Use of SGLT inhibitors or GLP-1 RAs as adjuncts to insulin admittedly holds promise in ameliorating multiple type 1 diabetes complications. For example, evidence suggests that SGLT inhibitors offer cardiorenal protection [132, 133], at least in type 2 diabetes, putatively owing to clinically unproven mechanisms of action beyond improved glucose homeostasis [134]. Moreover, a few GLP-1 RAs (dulaglutide, liraglutide and semaglutide) are now indicated to reduce cardiovascular risk in people with type 2 diabetes and established cardiovascular disease, and a protective effect of GLP-1 RAs on the kidneys is suggested from a range of cardiovascular outcome trials (CVOTs) in type 2 diabetes [135,136,137,138]. In addition, both SGLT inhibitors and GLP-1 RAs, especially second-generation GLP-1 RAs (e.g., semaglutide), are associated with a meaningful reducing effect on body weight.

Combination therapies

Combination therapies that work via two mechanistically distinct targets to integrate immune modulation with a beta cell-specific component have been suggested [139,140,141] and encouraged [142]. Truly advantageous combination therapies are arguably those in which the components target different pathogenic pathways (for example, systemic vs beta cell-specific pathways), thereby synergising in terms of the beneficial effects. These combination therapies should also be safe and well-tolerated alone and in combination.

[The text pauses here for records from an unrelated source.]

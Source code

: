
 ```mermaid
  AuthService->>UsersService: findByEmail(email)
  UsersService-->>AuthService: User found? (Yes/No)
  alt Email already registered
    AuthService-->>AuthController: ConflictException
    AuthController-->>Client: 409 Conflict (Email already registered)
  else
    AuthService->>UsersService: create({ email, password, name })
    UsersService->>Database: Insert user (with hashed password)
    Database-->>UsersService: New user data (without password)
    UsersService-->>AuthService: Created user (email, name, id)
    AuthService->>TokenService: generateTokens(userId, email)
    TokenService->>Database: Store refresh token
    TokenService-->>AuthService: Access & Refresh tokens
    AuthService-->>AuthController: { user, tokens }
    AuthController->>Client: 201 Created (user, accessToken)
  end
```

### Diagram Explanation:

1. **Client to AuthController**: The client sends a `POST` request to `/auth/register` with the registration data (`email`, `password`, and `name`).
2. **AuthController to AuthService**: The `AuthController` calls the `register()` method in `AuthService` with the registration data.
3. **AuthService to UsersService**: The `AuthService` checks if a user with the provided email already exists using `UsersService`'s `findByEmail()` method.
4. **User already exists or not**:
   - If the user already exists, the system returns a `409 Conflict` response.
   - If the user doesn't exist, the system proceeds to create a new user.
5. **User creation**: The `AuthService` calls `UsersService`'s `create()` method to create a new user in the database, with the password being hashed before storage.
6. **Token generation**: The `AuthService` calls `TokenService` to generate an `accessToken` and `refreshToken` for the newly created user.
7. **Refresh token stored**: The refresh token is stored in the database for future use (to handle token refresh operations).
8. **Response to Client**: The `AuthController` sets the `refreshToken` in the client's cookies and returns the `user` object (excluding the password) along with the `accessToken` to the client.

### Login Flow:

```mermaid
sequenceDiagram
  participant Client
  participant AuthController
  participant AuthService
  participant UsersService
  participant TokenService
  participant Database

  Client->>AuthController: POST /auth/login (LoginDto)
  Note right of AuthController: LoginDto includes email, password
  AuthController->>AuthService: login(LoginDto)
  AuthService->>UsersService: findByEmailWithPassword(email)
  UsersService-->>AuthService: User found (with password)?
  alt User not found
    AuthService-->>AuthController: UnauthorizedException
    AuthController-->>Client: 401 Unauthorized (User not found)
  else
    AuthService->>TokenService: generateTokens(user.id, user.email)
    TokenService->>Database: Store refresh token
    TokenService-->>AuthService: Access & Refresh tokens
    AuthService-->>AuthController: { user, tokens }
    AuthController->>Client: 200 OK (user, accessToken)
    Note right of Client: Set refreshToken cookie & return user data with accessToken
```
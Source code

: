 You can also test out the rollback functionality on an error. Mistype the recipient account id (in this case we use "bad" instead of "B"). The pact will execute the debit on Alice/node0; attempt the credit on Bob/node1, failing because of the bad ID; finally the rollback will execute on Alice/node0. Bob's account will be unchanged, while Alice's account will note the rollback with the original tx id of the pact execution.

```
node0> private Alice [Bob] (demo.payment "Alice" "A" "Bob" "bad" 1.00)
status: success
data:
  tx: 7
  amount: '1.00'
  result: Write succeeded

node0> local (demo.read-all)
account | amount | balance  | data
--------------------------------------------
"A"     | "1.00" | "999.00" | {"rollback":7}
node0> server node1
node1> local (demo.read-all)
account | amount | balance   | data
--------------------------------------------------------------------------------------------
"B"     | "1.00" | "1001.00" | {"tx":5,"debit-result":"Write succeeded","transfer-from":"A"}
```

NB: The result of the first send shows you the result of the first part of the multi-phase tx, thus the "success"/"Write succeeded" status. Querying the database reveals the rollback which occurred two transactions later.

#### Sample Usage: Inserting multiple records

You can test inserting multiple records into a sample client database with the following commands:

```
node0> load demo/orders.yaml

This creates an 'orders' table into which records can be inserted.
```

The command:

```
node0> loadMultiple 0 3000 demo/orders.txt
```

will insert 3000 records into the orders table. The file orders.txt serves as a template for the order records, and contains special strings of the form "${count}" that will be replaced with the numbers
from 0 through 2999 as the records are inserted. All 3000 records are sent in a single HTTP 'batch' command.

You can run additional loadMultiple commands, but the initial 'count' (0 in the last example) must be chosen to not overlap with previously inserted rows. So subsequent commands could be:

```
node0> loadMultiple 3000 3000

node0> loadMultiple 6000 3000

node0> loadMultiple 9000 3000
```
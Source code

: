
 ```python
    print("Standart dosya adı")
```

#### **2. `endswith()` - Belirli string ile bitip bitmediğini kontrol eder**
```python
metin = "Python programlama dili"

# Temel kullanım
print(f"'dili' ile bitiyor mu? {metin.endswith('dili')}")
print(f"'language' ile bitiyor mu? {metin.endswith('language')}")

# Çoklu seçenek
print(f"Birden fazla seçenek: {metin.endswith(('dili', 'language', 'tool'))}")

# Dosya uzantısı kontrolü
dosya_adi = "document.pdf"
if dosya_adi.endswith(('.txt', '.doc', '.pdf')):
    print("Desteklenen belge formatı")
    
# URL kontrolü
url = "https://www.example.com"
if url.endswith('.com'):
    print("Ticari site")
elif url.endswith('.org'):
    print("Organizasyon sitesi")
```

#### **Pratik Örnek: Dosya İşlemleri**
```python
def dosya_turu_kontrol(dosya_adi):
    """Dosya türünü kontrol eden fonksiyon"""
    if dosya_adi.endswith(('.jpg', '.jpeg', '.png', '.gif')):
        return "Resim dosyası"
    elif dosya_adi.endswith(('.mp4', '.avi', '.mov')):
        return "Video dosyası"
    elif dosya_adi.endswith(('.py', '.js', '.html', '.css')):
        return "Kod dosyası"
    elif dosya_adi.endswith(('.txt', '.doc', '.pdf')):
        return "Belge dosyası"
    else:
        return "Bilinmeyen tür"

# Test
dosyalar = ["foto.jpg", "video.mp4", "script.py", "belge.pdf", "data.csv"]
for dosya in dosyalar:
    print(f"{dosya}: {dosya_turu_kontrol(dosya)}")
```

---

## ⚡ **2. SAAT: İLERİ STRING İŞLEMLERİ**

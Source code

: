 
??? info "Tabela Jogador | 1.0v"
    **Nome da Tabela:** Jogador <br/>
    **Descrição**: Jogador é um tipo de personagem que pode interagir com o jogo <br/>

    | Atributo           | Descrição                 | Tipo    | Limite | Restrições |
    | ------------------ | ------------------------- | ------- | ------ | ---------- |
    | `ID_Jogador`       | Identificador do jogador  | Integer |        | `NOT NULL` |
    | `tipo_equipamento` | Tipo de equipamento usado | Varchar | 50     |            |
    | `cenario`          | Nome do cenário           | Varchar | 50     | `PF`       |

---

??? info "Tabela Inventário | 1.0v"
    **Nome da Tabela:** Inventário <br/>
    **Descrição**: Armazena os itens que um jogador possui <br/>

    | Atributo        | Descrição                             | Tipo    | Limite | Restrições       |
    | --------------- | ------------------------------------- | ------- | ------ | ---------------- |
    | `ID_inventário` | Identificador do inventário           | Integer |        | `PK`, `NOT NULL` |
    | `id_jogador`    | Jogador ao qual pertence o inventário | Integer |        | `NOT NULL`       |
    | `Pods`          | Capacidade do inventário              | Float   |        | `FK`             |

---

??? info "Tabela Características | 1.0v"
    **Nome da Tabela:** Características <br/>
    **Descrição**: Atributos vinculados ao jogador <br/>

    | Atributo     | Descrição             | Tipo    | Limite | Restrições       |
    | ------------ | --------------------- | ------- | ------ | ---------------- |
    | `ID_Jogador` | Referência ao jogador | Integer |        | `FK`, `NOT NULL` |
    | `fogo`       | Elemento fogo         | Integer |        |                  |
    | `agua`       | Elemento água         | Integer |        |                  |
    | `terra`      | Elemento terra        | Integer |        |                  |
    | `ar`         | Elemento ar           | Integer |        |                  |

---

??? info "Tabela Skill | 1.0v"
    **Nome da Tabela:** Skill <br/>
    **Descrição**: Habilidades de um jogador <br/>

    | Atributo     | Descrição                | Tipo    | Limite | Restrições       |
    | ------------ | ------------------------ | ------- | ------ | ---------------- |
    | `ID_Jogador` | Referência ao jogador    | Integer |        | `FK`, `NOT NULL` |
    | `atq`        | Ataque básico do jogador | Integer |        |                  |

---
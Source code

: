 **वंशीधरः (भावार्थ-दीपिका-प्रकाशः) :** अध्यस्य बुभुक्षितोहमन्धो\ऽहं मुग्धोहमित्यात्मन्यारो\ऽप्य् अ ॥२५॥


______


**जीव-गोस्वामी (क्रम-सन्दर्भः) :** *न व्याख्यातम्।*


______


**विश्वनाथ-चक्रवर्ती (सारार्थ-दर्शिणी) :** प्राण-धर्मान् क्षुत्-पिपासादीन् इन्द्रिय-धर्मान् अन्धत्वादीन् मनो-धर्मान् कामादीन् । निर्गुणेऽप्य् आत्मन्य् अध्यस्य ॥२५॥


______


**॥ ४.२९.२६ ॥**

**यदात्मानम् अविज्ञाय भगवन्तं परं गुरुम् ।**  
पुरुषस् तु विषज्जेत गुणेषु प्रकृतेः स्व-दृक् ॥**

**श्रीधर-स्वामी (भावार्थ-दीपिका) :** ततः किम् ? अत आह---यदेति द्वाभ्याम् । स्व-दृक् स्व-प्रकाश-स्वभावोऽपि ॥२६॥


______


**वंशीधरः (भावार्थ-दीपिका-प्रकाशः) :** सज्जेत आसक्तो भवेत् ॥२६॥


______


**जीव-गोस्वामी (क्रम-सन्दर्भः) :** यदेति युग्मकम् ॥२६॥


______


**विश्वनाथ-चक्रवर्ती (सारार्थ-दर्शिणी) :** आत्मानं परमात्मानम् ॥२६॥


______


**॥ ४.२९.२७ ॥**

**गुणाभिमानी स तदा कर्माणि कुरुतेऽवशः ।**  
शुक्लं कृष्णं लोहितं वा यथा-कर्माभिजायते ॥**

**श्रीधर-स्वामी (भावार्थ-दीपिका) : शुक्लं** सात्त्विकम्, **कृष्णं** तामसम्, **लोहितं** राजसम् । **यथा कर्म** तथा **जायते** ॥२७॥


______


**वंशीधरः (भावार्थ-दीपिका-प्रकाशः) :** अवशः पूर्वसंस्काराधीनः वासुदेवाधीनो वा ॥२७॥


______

Known ongoing efforts are sparse but include the combination of ATG and GCSF (as discussed above) and the combination of targeted immune modulation via an anti-IL-21 antibody in combination with a GLP-1 analogue (liraglutide). In addition to the potential of preserving functional beta cell mass by leveraging the immunomodulatory and anti-inflammatory properties of both the anti-IL-21 antibody and liraglutide, their combination addresses the need to manage the symptoms and complications of established type 1 diabetes, as discussed earlier. As previously mentioned, results from a clinical proof-of-concept trial recently found that anti-IL-21 plus liraglutide was significantly better than placebo in preserving C-peptide secretion over a period of 54 weeks [61]. The benefits diminished after treatment cessation; however, the treatment appeared safe and well-tolerated.

Stem cell replacement therapy

On the horizon, we approach the promise of stem cell-based therapies [143], offering a potential cure by replacing or supplementing beta cells that have been lost or have become dysfunctional. Stem cell-derived beta cells, however, also need to be rescued from immune-mediated destruction, suggesting that some degree of immunomodulation will be needed, even in the advent of viable stem cell therapy in type 1 diabetes, unless a fully effective immune-defying capsule is available [144]. In this context, better prevention or treatment regimens will also be useful for enabling longer-term beta cell graft acceptance.

Closing thoughts

Whilst many intriguing non-insulin therapies have failed to fully meet their potential in the past few decades, hope remains that the knowledge gained has carved out paths towards better options for the prevention and management of type 1 diabetes. Taken together, in our view, stem cell replacement therapies and a refocused development of safe and well-tolerated combination therapies are the most promising emerging preventive or therapeutic avenues. In parallel, reinforced efforts to predict or diagnose type 1 diabetes as soon as possible are equally important in light of the fact that even the best interventions need to be introduced as early as possible to effectively preserve or rescue beta cells in individuals with this condition.